FIGURE 54.1 Male genitalia showing inguinal area, spermatic cord, epididymis, and testis.


Inspection

Inspect the pubic hair area and underlying skin noting sexual maturity rating (SMR).5,7 Next, inspect the groin and inner aspect of thighs, followed by the penile meatus, prepuce, glans, corona, and shaft (Fig. 54.2). It is best to have the uncircumcised patient retract his own foreskin. Uncircumcised males have higher prevalence rates of pearly penile papules as well as ulcerative sexually transmitted infections (STIs). Pink, pearly penile papules are benign, uniform-sized papules that arise most commonly along the corona, during SMR 2 or 3, in as many as 15% of teenagers (Fig. 54.3). Inspect the scrotum and recognize that contraction of the dartos muscle of the scrotal wall produces folds or rugae, most prominent in the younger adolescent. An underdeveloped scrotum may indicate an ipsilateral undescended testicle. With a retractile testicle, the scrotum is normally developed. Finally, inspect the testes—the left testis is usually lower than the right. Check for enlargement (tumor, infection, hydrocele, or hernia) or asymmetry, suggesting atrophy or cryptorchidism on one side or unilateral enlargement as seen in tumor.
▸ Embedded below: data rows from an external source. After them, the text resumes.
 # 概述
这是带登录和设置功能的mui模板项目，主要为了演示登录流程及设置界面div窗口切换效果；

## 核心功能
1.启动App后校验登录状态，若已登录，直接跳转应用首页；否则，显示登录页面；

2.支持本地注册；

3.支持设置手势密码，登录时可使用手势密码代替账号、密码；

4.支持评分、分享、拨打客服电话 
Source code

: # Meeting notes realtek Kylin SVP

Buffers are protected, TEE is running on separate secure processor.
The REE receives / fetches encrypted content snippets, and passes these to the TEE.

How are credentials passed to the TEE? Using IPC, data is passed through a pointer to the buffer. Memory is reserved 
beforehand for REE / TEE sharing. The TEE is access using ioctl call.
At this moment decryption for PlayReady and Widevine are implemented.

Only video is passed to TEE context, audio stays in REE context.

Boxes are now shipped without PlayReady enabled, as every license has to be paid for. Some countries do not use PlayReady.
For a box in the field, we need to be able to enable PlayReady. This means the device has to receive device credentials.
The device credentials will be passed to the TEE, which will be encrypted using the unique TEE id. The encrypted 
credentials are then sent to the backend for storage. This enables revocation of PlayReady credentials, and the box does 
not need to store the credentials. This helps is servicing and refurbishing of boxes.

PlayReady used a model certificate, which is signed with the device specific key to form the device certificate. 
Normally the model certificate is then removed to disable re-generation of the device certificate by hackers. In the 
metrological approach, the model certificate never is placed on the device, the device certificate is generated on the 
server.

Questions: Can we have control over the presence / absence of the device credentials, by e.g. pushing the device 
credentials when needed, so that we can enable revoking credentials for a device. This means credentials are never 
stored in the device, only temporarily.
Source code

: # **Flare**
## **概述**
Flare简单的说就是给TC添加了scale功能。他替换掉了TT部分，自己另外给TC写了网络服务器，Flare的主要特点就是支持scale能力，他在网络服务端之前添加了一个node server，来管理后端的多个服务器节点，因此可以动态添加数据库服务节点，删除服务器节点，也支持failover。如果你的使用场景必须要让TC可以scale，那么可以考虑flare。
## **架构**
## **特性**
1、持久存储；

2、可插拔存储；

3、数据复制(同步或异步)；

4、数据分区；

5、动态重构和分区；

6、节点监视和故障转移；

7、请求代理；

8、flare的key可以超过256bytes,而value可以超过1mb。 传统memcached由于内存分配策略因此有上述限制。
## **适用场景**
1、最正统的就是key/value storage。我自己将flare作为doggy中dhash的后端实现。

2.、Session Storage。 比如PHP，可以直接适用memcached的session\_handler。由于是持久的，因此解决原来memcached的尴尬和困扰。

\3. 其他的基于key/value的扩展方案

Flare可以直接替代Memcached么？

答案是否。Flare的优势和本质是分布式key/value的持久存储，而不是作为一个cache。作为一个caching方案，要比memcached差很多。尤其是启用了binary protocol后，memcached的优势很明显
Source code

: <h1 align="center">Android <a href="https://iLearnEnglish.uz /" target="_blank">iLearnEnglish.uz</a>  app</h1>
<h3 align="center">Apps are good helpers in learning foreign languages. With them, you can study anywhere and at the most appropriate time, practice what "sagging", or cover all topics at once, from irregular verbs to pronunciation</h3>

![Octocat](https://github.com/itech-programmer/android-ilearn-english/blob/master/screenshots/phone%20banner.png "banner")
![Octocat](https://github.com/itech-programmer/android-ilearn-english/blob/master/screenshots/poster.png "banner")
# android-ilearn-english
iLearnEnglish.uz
Check for a “transverse lie” or “horizontal lie” of the testis, suggesting a “bell clapper deformity” (Fig. 54.4) and increased risk for torsion.


Palpation

Palpate the inguinal area, spermatic cord, epididymis, testes, and external inguinal ring. Check for lymphadenopathy or hernia in the inguinal area. In order to palpate the spermatic cord, apply gentle traction on the testis with one hand and palpate the structures of the cord with the index or middle finger and thumb of the opposite hand. The vas deferens feels like a smooth, rubbery tube and is the most posterior structure in the spermatic cord. Thickening and irregularity of the vas deferens may be caused by infection. Check for a varicocele (dilated pampiniform plexus of veins) within the spermatic cord. The epididymis lies along the posterolateral wall of the testis. The head of the epididymis attaches at the superior pole of the testis. The epididymis becomes the vas deferens and leaves the testis as part of the spermatic cord. The easiest way to find the epididymis is to follow the vas deferens toward its junction with the tail of the epididymis. Tenderness, induration, and swelling in this area usually indicate epididymitis. A well-localized, nontender, spherical enlargement of the epididymal head is a spermatocele. Palpate the testes to check size, shape, and presence of tenderness or masses. The adult testes are approximately 4 to 5 cm long and 3 cm wide but vary from one person to another. Stabilize the testis with one hand and use the other hand’s thumb and first two fingers to palpate the entire surface. The testes should be roughly the same
size (within 2 mL in volume), and volumes vary according to pubertal stage. Testicular volume could be quantified with the use of an orchidometer or by ultrasound. Any induration within the testis is suspicious of testicular cancer until proved otherwise. The appendix testis, present in 90% of males, can sometimes be palpated at the superior pole of the testis. Palpate the external inguinal ring by sliding your index finger along the spermatic cord above the inguinal ligament while having the patient cough or strain to check for a hernia.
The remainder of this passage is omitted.